§ **THE PROBLEM**
So that nothing is lost, transcribe each line of the records exactly.

§ **EXCERPTED RECORDS**
----------------------------------------
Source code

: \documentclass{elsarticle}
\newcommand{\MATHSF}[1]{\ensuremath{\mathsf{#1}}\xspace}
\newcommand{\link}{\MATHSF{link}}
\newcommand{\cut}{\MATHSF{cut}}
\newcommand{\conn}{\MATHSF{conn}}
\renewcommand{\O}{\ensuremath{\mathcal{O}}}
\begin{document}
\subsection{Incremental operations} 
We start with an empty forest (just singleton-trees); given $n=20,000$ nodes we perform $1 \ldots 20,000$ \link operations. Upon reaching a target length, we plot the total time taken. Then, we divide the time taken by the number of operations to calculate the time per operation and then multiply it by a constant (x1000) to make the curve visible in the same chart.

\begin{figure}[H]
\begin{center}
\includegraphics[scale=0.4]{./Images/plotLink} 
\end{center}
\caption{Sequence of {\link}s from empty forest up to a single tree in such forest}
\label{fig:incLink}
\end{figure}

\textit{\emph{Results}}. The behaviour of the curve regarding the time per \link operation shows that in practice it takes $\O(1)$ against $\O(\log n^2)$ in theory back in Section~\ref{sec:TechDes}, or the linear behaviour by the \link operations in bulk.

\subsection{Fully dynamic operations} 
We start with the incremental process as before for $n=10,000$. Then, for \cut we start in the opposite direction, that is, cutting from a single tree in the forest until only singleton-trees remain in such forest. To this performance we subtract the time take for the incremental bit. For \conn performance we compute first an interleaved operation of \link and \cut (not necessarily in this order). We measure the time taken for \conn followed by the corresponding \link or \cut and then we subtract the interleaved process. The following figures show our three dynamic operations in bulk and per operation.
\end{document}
----------------------------------------
§ **TASK OUTPUT**
Source code

: \documentclass{elsarticle}
\newcommand{\MATHSF}[1]{\ensuremath{\mathsf{#1}}\xspace}
\newcommand{\link}{\MATHSF{link}}
\newcommand{\cut}{\MATHSF{cut}}
\newcommand{\conn}{\MATHSF{conn}}
\renewcommand{\O}{\ensuremath{\mathcal{O}}}
\begin{document}
\subsection{Incremental operations} 
We start with an empty forest (just singleton-trees); given $n=20,000$ nodes we perform $1 \ldots 20,000$ \link operations. Upon reaching a target length, we plot the total time taken. Then, we divide the time taken by the number of operations to calculate the time per operation and then multiply it by a constant (x1000) to make the curve visible in the same chart.

\begin{figure}[H]
\begin{center}
\includegraphics[scale=0.4]{./Images/plotLink} 
\end{center}
\caption{Sequence of {\link}s from empty forest up to a single tree in such forest}
\label{fig:incLink}
\end{figure}

\textit{\emph{Results}}. The behaviour of the curve regarding the time per \link operation shows that in practice it takes $\O(1)$ against $\O(\log n^2)$ in theory back in Section~\ref{sec:TechDes}, or the linear behaviour by the \link operations in bulk.

\subsection{Fully dynamic operations} 
We start with the incremental process as before for $n=10,000$. Then, for \cut we start in the opposite direction, that is, cutting from a single tree in the forest until only singleton-trees remain in such forest. To this performance we subtract the time take for the incremental bit. For \conn performance we compute first an interleaved operation of \link and \cut (not necessarily in this order). We measure the time taken for \conn followed by the corresponding \link or \cut and then we subtract the interleaved process. The following figures show our three dynamic operations in bulk and per operation.
\end{document}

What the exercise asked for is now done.